*THE INPUT*
━━━━━━━━━━━━━━━━━━━━━━━━━━━━━━

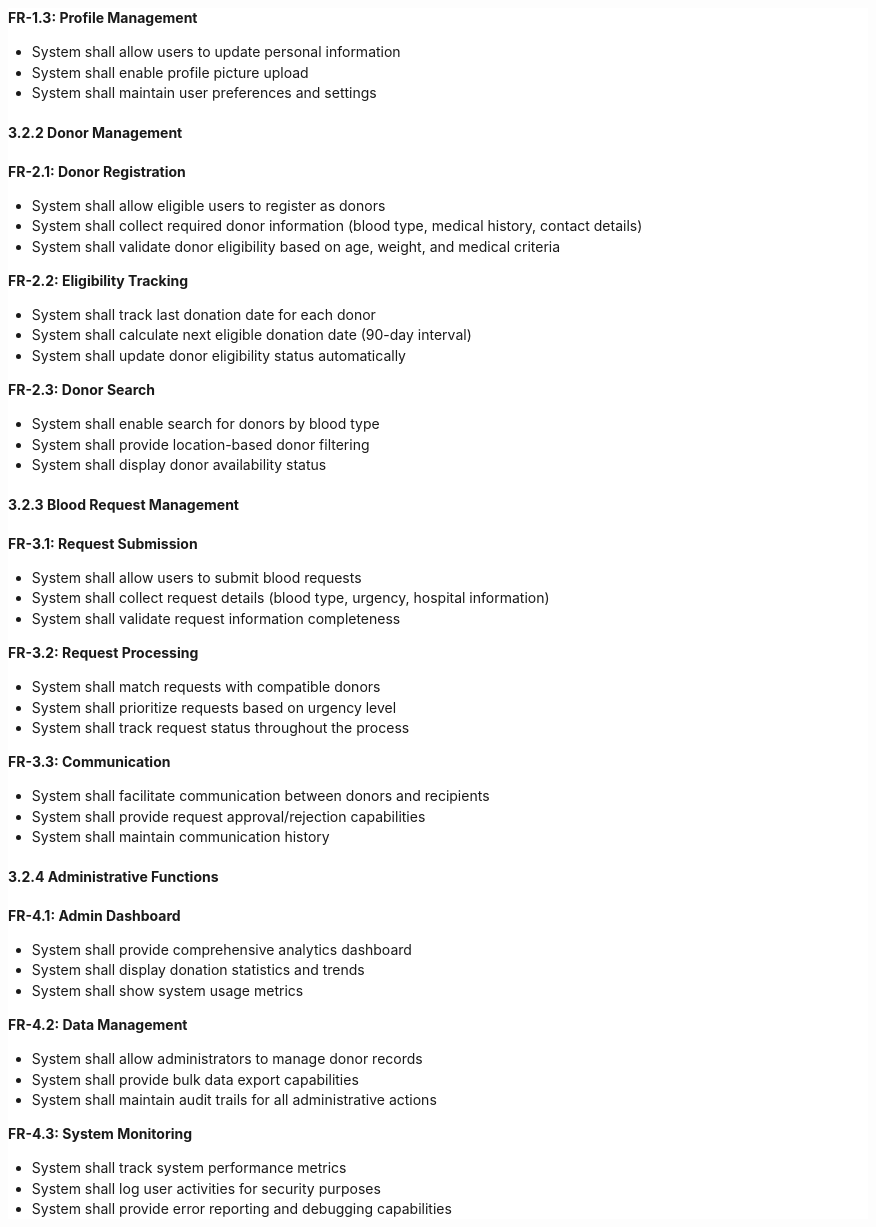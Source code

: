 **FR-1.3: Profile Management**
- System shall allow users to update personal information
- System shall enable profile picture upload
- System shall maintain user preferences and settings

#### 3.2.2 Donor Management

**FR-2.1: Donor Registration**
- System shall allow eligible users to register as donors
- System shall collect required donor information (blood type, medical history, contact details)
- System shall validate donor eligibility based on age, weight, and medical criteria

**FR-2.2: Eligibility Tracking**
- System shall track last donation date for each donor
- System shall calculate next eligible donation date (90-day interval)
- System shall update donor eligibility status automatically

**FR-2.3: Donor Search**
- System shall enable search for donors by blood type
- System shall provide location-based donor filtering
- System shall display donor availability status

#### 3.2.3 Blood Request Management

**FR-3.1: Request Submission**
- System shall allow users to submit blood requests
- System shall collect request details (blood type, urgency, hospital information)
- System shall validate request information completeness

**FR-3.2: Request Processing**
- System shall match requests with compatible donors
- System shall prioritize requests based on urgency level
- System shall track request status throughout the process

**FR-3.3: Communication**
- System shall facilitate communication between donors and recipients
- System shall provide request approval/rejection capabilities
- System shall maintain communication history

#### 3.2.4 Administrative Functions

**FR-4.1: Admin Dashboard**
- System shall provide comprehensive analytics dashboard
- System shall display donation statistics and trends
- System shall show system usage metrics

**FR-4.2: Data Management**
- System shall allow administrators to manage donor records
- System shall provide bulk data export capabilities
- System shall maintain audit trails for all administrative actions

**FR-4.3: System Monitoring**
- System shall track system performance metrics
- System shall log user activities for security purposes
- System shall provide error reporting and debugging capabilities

━━━━━━━━━━━━━━━━━━━━━━━━━━━━━━

*PROBLEM*
Among the lines of the listing above, which ones contain the word "collect"? Show them.

*RESULT FOR THIS TASK*
- System shall collect required donor information (blood type, medical history, contact details)
- System shall collect request details (blood type, urgency, hospital information)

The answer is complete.